After her husband's murder in early 1997, Evans joined 112 and P. Diddy in recording "I'll Be Missing You", a touching song which sampled The Police's "Every Breath You Take" and acted as a fitting tribute to the late Notorious B.I.G. Although Evans had had previous urban successes, this song was the first that mainstream America heard of her.
Evans' sophomore album, Keep The Faith, was released in 1999. It produced the singles "Love Like This" and "All Night Long", featuring P. Diddy, both of which failed to catch on with mainstream radio despite performing substantially at urban radio. The album's third single, "Never Gonna Let You Go", was less successful.

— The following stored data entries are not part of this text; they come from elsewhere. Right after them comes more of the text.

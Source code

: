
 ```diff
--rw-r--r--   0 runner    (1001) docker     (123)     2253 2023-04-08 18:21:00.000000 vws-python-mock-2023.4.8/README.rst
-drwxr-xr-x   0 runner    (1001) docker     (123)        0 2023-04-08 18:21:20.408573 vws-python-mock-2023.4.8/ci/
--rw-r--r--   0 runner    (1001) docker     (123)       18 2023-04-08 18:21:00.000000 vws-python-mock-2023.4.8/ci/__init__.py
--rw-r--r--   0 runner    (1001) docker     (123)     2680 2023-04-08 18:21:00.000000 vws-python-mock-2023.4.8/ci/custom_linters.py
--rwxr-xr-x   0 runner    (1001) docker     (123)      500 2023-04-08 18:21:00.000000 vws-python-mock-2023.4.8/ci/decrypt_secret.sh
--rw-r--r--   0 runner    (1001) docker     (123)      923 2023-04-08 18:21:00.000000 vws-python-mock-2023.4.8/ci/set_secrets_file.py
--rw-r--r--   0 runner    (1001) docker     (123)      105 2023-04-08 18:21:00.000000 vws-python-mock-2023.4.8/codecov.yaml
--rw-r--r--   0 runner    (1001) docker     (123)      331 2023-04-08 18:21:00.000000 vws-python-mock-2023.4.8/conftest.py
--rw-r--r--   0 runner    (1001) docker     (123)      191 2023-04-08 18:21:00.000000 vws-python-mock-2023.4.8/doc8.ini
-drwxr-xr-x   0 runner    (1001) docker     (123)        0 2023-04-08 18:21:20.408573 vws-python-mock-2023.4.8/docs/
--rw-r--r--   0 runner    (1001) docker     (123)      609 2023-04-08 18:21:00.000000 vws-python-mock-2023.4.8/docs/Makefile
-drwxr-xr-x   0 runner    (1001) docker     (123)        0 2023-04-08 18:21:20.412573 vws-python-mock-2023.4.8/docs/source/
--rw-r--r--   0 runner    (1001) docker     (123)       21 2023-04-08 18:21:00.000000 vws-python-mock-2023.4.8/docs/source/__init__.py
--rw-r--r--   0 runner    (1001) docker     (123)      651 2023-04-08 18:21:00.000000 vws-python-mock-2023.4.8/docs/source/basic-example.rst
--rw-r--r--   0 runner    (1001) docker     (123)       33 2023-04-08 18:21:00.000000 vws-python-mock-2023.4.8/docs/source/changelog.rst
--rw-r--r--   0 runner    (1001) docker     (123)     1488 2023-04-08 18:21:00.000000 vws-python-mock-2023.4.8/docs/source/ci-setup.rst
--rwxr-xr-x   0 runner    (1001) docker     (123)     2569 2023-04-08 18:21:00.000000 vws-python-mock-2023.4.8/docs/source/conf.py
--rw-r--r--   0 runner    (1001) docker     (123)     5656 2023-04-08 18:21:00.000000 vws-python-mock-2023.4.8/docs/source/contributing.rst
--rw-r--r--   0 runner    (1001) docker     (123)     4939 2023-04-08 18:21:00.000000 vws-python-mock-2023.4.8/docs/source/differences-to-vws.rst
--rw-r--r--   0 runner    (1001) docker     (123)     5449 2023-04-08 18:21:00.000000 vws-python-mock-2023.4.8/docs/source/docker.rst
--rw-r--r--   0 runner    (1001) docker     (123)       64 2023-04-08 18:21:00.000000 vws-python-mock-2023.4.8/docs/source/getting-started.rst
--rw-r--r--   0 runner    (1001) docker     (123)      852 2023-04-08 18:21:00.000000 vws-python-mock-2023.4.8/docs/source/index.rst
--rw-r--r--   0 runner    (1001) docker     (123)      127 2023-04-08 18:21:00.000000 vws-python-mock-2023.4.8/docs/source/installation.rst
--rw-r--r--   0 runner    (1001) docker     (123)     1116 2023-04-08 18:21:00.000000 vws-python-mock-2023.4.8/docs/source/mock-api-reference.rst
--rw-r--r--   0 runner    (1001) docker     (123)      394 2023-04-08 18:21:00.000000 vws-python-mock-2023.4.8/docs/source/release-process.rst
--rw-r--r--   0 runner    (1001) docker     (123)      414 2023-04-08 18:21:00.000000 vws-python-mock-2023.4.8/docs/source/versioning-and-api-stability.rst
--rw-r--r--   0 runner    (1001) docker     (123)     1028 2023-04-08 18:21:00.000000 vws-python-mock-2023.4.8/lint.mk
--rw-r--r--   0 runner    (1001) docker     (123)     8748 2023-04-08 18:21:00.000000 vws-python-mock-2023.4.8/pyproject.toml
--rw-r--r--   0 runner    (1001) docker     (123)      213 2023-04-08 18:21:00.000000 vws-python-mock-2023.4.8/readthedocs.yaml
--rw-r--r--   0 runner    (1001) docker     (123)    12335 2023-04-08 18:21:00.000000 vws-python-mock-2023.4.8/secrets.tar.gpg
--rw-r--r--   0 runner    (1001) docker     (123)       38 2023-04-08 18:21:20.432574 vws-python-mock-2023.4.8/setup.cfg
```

In early 2001, Evans released "Good Life", a single from the Fast And The Furious soundtrack, which featured rap from Murda Inc members Ja Rule, Vita, and Cadillac Tah. The same year, she was featured on Carl Thomas' single, "Can't Believe". In late 2001, Evans released her third album, which spawned the successful urban single "You Gets No Love". The next single, a tender ballad called "I Love You", was released in early 2002 and achieved moderate pop success--a first for a Faith Evans single.
"Burnin' Up", the album's third single, featured Bad Boy rapper Loon and was successful on urban radio, despite failing to make the pop charts. The video was a remix of the song, which featured extra raps from Missy Elliott, in addition to Loon, and garnered substantial MTV2 play throughout the summer of 2002.